We finally caught it over this last weekend. I guess a lot of other people did too, since it’s hit 300 million bucks already. I am eagerly waiting to find out if it has the sort of legs that’ll get it into the top five ever domestic, although I suspect it won’t.
Somewhat surprisingly, it didn’t blow me away. I enjoyed it, but it didn’t overwhelm me. Great acting, excellent plot and theme — I thought the whole balance of duty and public personae was superb, and it echoed through both good guys and bad guys. The early Scarecrow appearance was ideal.

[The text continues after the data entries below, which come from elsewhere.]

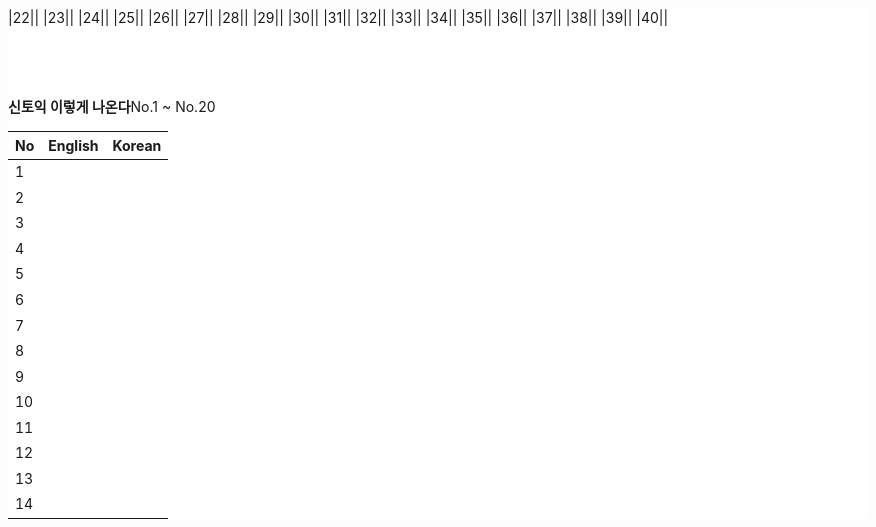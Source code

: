 |22||
|23||
|24||
|25||
|26||
|27||
|28||
|29||
|30||
|31||
|32||
|33||
|34||
|35||
|36||
|37||
|38||
|39||
|40||

<br>
<br>

<b>신토익 이렇게 나온다</b>No.1 ~ No.20

|No|English|Korean|
|---|---|---|
|1||
|2||
|3||
|4||
|5||
|6||
|7||
|8||
|9||
|10||
|11||
|12||
|13||
|14||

Still and all, the movie needed to be half an hour shorter. I’m not sure what you’d cut — you could lose the foreign travel and edit out the cell phone moral dilemma, but you’d still have a movie that feels somewhat overstuffed. I’ve heard a lot of people call the movie relentless, and it was, and I liked that. I just think it would have been tighter with a couple fewer beats in the Joker’s plan.
Nobody’s ever accused Christopher Nolan of being insufficiently intricate, I suppose.
Second, the fight scenes were muddy. I have a sudden fear that I’m getting too old here, except I recall liking the fight scenes in the last Bond movie, so — crap. Yeah, I’m getting old. Well, the fight scenes were still muddy. Batman’s sonar vision did not help this in the least. Nolan’s not known as an action director, obviously, and there’s nothing wrong with that, but he ought to get someone to give him a hand with the fight scenes next time. In all fairness, the car chase was pretty great.
So as not to give the impression that I didn’t like the movie…
Really good acting all around; probably the best I’ve ever seen in a superhero movie. I loved that it wasn’t Batman’s movie — it was about Commissioner Gordon, the Joker, and Harvey Dent. All three of those guys were great. Particularly Gary Oldman. I wish it had been more Rachel Dawes’ movie, but even so, Maggie Gyllenhaal kicks Katie Holmes’ ass.
Batman really doesn’t make a lot of choices during the movie, and the one choice he does make is predicted and subverted by the Joker. That’s practically a theme — Harvey Dent takes Batman’s choices away from him, the Joker does it a few times, and so on. Thus, the aforementioned trio has to drive the movie, and they’re really good at it.
Also, Heath Ledger’s performance is about as scary-good as people are saying; emphasis on scary. The movie’s worth it just for that.